Engelke will be remembered for her spirit of gratitude, as well as her humility, intelligence, kindness, generosity, and spontaneity. She was up for anything, even to her last day, never turning down a new adventure or a chance to learn and experience something different. And while she never expected the finer comforts of life, she enjoyed them immensely whenever fortune sent them her way – especially when accompanied by her friends and her family, all of whom she adored and appreciated immensely.
Many times in her last months, she declared to her daughter, “If I died tomorrow, I wouldn’t mind. Not that I’ve set a date! But I’ve had a good life, and I’ve been very fortunate. I’m grateful for all I’ve had. I can’t complain about anything, and if I did, it would be very wrong.”
In addition to her husband, she was predeceased by her parents, Friedrich Frey and Anna Rose Frey (Cuno), as well as her sister Rose Waschinski (Frey), brother Erne Frey, brother-in-law James Heggie, and sister-in-law Cynthia Heggie (Stickney). She is survived by her children, Peter and Barbara Heggie; daughter-in-law Susan Heggie (Huzzy); grandchildren, Madeleine and Alexander Stewart; sister-in-law Janice Heggie Dunn; brother-in-law Russell Heggie; and many nieces, nephews, grand-nieces and grand-nephews, whom she loved dearly.
Services will be in Penn Yan, NY, and Concord, NH. The service in Penn Yan will be held at the United Methodist Church, 166 Main Street, at noon on Friday, July 20, followed by a luncheon. The church will open for greetings at 11:00. The service in Concord will be held in the “Great Room” at the Havenwood retirement home, 33 Christian Avenue, at 2:00 p.m. on Monday, July 23, with a reception to follow.
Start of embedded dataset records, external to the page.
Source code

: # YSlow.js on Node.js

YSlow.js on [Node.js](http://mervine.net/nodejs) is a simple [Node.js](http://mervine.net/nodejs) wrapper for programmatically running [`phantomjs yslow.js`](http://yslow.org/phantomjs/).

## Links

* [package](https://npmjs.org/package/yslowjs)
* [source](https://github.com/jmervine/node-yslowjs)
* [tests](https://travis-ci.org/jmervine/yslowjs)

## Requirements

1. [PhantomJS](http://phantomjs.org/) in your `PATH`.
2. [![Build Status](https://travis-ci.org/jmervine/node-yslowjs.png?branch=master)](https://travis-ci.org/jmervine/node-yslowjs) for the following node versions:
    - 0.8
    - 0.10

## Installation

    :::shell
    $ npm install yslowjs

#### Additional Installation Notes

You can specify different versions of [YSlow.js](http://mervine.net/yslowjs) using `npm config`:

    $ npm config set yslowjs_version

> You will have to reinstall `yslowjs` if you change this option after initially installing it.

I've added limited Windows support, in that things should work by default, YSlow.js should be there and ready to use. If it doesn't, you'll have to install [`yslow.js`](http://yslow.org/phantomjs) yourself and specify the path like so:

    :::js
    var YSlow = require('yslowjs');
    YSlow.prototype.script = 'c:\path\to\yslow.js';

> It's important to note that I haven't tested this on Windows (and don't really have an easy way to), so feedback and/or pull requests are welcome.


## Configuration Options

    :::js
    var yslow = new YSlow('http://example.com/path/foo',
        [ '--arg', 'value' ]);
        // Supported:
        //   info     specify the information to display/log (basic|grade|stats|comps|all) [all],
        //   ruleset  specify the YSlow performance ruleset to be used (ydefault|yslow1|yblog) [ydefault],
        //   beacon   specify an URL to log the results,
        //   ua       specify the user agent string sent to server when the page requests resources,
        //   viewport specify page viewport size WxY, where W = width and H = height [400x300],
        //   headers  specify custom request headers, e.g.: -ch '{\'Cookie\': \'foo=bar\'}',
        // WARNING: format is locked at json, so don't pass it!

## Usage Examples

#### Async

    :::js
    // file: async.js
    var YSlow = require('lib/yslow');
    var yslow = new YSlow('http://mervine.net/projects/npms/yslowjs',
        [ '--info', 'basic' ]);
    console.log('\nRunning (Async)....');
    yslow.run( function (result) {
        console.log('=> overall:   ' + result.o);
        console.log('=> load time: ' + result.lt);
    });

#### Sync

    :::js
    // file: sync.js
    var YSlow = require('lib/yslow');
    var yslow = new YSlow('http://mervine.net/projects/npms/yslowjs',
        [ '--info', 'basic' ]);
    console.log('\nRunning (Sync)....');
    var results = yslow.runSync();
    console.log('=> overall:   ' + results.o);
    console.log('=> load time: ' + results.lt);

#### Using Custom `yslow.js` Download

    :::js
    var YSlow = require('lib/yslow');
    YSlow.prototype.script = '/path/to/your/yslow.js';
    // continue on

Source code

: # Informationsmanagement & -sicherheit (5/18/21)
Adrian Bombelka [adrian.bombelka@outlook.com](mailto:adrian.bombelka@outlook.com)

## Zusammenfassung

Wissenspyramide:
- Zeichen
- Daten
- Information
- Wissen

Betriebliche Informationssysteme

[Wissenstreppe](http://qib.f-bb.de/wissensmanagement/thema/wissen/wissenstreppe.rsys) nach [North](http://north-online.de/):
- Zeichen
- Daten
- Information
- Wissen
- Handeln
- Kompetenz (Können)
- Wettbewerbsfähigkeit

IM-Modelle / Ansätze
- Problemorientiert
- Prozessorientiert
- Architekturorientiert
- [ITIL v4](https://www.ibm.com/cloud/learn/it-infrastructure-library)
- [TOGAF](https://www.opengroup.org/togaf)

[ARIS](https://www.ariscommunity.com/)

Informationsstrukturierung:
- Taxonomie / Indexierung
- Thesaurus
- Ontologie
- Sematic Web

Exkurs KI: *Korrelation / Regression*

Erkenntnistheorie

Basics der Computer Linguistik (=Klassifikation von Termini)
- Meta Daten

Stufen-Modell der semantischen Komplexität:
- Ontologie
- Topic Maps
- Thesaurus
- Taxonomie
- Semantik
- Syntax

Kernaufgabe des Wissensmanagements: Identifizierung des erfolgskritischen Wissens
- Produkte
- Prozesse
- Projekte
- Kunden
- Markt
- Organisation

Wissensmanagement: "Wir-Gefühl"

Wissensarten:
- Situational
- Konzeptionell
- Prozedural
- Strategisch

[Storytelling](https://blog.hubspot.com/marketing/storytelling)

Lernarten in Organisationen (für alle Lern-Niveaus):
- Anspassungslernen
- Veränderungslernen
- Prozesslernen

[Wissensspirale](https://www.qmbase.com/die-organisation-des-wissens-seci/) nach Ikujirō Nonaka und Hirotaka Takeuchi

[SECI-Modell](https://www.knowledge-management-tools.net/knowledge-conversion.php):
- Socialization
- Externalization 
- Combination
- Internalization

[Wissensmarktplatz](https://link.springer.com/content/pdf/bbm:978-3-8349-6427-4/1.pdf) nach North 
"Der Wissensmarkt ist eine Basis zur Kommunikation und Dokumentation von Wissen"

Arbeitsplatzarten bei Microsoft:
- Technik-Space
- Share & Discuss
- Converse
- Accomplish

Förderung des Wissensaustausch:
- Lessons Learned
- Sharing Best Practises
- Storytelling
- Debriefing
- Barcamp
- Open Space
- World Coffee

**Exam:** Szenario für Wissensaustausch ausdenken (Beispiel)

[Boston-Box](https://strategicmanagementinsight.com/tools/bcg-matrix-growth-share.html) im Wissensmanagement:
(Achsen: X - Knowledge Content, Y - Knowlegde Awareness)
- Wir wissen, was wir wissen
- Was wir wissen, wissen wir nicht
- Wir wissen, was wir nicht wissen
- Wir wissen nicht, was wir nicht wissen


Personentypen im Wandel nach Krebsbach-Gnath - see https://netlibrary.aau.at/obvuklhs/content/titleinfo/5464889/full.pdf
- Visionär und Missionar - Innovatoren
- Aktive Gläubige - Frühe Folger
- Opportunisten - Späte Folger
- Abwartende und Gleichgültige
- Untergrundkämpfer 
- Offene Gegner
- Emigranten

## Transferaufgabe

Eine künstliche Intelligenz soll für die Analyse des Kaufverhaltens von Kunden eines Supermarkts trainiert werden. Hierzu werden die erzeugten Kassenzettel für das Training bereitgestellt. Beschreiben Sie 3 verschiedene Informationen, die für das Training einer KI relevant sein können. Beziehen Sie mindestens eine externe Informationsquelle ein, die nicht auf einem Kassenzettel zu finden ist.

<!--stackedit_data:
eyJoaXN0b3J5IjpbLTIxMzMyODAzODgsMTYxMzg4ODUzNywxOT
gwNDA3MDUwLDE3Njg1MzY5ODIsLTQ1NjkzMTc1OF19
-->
Engelke’s family wish to thank the many people who enriched her life and returned the love she gave. Heartfelt thanks go to the extraordinary staff at Havenwood, all of whom cared so well for her throughout her six years there. Special gratitude goes to Bennett Funeral Home for the compassion shown to Engelke’s family and the memory of their lost little angel with a heart of gold.